What has 14 sides, is full of curves, and can cover a surface without gaps or overlaps? It’s no mystery – it’s “Einstein’s vampire”.
In March, a retired printmaker named David Smith made a remarkable discovery in a scientist mathematics. is found A 13-sided figure that can coat the entire surface without repeating. Nicknamed “The Hat” because of its vaguely fedora-like shape, it was the culmination of decades of hunting by mathematicians around the world.
Since 1961 mathematicians wondered If such a format can exist. First, mathematicians found a set of 20,426 shapes that could be strung together while creating a pattern that never repeats (unlike the tiles on the kitchen floor, which create a repeating pattern). In the end, mathematicians have found a set of 104 shapes that can create a tiling that never repeats.
Then in 1970 physicist and Nobel Prize winner Roger Penrose found a pair of shapes that together created a non-repeating tiling. And for decades since then, mathematicians have continued to wonder if the same trick could be done with just one shape. This semi-legendary shape, formally known as a non-periodic monolayer, became known as “Einstein,” which means “one stone” in German.
But for all the celebration around Smith’s discovery of the Einstein piece, there was a small fly in the ointment. In order to create a non-repeating tiling, the “hat” had to work with its mirror image. Technically, it’s the same shape, just flipped, but some have argued that Smith never really found a real Einstein.
Now, however, Smith and his colleagues have put those objections to rest: They’ve found a shape that can coat a surface without looping or flipping. They described the new shape on May 28 in a paper published in a preprint database arXivalthough it has not yet been peer-reviewed.

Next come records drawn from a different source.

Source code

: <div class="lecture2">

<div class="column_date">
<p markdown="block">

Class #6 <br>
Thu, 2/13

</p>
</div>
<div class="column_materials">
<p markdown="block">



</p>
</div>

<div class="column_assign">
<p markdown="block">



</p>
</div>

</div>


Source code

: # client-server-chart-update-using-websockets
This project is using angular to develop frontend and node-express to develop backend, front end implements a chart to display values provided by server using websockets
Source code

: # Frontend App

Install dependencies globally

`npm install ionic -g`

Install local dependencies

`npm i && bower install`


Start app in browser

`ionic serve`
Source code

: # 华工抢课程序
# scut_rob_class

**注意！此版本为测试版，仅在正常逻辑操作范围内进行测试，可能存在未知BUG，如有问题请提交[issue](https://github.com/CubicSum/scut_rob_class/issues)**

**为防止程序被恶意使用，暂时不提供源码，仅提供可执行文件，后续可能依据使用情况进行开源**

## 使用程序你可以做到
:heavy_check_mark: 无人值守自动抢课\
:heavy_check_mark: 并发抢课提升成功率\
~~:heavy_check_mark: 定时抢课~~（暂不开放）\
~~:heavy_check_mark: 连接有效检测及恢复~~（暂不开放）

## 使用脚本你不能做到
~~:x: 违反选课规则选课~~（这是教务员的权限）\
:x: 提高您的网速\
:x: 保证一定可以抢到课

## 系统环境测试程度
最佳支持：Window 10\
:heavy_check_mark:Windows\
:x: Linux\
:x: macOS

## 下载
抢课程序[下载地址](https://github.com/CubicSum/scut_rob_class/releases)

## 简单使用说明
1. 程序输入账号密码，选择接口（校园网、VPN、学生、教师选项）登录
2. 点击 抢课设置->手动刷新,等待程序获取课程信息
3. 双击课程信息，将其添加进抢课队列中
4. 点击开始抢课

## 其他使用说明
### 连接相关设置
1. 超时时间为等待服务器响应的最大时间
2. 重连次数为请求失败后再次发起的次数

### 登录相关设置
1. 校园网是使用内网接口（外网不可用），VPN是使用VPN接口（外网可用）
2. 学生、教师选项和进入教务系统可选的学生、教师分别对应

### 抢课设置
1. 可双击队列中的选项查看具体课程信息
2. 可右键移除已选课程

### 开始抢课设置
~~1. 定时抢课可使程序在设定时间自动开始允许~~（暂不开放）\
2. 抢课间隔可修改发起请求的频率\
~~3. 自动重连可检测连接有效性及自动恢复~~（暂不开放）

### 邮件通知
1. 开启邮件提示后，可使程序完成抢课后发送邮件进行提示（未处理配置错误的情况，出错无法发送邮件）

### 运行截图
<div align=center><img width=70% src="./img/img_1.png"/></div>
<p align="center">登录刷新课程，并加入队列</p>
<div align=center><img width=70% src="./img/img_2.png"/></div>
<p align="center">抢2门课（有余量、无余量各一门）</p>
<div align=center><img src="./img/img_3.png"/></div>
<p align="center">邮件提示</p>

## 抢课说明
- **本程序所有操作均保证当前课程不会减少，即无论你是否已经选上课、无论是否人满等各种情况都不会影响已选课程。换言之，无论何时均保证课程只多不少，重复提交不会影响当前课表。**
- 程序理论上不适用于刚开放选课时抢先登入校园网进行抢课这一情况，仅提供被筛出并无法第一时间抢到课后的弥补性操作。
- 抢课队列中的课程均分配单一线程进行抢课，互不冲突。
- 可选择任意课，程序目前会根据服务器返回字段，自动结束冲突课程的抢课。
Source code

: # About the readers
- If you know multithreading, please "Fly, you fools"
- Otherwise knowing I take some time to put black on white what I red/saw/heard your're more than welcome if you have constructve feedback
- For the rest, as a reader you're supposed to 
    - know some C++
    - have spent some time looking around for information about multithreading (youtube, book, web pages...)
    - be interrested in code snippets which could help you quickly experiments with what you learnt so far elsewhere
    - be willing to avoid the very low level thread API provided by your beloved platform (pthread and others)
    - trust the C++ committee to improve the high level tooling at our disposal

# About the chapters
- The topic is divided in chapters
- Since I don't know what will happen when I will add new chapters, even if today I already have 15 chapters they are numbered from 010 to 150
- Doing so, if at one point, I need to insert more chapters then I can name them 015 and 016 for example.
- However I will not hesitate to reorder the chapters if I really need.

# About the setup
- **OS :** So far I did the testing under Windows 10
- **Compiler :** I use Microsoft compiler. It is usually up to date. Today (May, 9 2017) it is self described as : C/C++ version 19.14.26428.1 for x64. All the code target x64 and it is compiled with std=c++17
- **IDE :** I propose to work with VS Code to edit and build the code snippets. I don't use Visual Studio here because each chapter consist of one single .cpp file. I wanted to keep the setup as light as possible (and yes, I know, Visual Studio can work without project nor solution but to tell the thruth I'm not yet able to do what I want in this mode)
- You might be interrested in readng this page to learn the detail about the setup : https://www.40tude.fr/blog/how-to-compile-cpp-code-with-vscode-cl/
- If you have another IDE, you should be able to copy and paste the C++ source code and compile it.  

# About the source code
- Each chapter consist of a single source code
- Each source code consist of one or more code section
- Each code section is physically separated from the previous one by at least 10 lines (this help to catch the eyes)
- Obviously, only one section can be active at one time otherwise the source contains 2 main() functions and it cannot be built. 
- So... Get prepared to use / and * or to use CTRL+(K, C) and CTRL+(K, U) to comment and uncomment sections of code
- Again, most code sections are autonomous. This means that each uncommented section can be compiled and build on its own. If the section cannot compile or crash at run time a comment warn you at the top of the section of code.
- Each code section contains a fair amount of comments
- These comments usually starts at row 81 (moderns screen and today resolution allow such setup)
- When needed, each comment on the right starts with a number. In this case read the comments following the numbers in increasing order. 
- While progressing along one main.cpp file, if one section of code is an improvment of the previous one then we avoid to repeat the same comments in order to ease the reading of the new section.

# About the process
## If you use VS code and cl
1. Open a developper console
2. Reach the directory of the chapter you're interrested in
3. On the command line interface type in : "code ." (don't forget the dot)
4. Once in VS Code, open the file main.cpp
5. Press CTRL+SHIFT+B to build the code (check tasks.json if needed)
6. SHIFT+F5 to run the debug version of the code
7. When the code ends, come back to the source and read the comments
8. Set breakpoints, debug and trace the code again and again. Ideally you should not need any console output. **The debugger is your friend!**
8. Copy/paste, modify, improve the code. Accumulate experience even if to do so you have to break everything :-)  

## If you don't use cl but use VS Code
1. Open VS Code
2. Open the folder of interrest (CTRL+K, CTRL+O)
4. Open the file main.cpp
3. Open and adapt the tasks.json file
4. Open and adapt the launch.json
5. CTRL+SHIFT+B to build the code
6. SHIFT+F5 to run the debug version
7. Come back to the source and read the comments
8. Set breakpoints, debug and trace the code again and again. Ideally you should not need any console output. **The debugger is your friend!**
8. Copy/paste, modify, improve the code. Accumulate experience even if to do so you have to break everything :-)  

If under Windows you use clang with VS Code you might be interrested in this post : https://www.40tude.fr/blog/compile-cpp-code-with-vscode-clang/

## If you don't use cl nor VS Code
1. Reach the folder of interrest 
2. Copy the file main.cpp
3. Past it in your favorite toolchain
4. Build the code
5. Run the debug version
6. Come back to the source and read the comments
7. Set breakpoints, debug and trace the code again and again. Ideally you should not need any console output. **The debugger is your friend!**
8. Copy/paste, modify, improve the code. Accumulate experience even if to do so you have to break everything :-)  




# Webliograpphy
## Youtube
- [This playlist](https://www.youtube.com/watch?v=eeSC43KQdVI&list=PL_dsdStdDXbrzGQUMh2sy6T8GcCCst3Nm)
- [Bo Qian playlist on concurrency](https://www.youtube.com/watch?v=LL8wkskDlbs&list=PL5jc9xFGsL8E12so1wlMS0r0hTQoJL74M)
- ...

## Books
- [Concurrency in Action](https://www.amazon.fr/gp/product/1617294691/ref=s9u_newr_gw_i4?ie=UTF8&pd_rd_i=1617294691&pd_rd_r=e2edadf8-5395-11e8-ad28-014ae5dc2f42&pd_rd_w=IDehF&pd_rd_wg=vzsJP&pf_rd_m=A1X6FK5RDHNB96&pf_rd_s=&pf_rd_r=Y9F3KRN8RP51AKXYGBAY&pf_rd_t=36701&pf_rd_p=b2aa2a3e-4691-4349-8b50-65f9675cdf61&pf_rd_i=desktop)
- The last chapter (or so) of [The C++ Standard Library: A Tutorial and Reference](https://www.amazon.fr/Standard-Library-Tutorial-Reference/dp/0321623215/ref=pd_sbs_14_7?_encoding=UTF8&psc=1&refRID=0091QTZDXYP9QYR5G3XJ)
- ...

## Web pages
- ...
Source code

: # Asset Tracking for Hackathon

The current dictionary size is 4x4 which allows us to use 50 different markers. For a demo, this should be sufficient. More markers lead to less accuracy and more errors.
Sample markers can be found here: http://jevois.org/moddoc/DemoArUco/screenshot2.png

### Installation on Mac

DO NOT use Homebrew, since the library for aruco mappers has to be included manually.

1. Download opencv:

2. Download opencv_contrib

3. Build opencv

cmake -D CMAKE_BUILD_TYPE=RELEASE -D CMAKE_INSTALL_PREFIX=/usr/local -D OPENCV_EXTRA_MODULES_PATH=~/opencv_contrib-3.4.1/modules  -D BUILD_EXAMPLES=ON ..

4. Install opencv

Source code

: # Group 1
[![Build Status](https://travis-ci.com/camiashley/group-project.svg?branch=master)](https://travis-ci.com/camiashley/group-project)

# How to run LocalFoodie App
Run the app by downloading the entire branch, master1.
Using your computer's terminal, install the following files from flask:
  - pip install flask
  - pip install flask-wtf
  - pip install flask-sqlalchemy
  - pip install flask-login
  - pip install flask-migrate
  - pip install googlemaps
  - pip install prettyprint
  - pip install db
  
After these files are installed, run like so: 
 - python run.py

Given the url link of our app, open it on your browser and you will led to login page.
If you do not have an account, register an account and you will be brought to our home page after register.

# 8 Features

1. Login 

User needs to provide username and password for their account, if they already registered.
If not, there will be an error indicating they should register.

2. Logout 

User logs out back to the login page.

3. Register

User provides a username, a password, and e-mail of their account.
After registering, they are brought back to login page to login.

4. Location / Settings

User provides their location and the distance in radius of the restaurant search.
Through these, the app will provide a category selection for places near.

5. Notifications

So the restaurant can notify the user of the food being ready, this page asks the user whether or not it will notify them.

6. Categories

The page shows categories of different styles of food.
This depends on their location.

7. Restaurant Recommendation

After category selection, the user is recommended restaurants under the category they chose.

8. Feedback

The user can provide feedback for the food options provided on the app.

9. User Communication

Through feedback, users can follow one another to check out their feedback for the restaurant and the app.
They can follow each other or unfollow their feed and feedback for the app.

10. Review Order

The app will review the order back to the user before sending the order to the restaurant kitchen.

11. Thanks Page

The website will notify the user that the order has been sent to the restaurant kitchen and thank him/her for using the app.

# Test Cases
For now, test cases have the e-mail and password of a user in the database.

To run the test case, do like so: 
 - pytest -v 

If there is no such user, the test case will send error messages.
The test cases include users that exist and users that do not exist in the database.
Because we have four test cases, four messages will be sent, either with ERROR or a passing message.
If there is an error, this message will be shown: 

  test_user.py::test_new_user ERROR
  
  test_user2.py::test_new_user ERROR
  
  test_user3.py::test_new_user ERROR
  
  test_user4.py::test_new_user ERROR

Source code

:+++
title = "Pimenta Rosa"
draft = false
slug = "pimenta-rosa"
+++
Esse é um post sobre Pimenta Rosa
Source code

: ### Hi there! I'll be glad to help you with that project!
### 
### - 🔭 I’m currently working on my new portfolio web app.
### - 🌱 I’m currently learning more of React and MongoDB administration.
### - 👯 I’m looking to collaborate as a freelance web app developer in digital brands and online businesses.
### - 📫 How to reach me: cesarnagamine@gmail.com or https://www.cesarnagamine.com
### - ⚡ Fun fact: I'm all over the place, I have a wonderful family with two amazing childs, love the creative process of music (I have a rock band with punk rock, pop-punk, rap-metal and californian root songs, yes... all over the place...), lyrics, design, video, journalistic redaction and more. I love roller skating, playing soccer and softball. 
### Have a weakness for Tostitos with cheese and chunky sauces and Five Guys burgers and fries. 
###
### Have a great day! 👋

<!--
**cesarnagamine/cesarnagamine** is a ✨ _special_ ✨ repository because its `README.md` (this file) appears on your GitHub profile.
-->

The team named their form “Spectre”, in honor of vampires who can’t see their reflections, and therefore don’t need a mirror.
Co-author Joseph Samuel Myers writes: “In plane tiling it is quite usual for tiles to reflect; however, some people have been dissatisfied with the fact that a non-periodic monolayer hat requires reflections of plane tiles.” mastodon. “In our new printing, we present Spectre, the first example of an Einstein vampire: a non-periodic plane-smearing monolayer without reflections.”
To find the ghostly figure, the team started with the original “hat” figure and added an extra aspect to it. This new shape still required a fully mirrored image, but the researchers discovered that by turning the straight edges of the fourteen-sided shape into curved edges, they could do without the mirror images and work with just one shape.